_RECORD EXCERPTS_:
------------

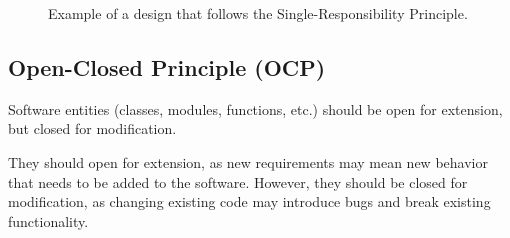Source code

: \begin{figure}
    \centering
    \caption{Example of a design that follows the Single-Responsibility Principle.}
    \label{fig:employee-srp}
\end{figure}


\subsection{Open-Closed Principle (OCP)}

\begin{principio}
    Software entities (classes, modules, functions, etc.) should be open for extension, but closed for modification.
\end{principio}

They should open for extension, as new requirements may mean new behavior that needs to be added to the software. However, they should be closed for modification, as changing existing code may introduce bugs and break existing functionality.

------------

Your response must consist of the material above, reproduced word for word, with the images omitted.

_RESPONSE TO THIS TASK_:
Source code

: \begin{figure}
    \centering
    \caption{Example of a design that follows the Single-Responsibility Principle.}
    \label{fig:employee-srp}
\end{figure}


\subsection{Open-Closed Principle (OCP)}

\begin{principio}
    Software entities (classes, modules, functions, etc.) should be open for extension, but closed for modification.
\end{principio}

They should open for extension, as new requirements may mean new behavior that needs to be added to the software. However, they should be closed for modification, as changing existing code may introduce bugs and break existing functionality.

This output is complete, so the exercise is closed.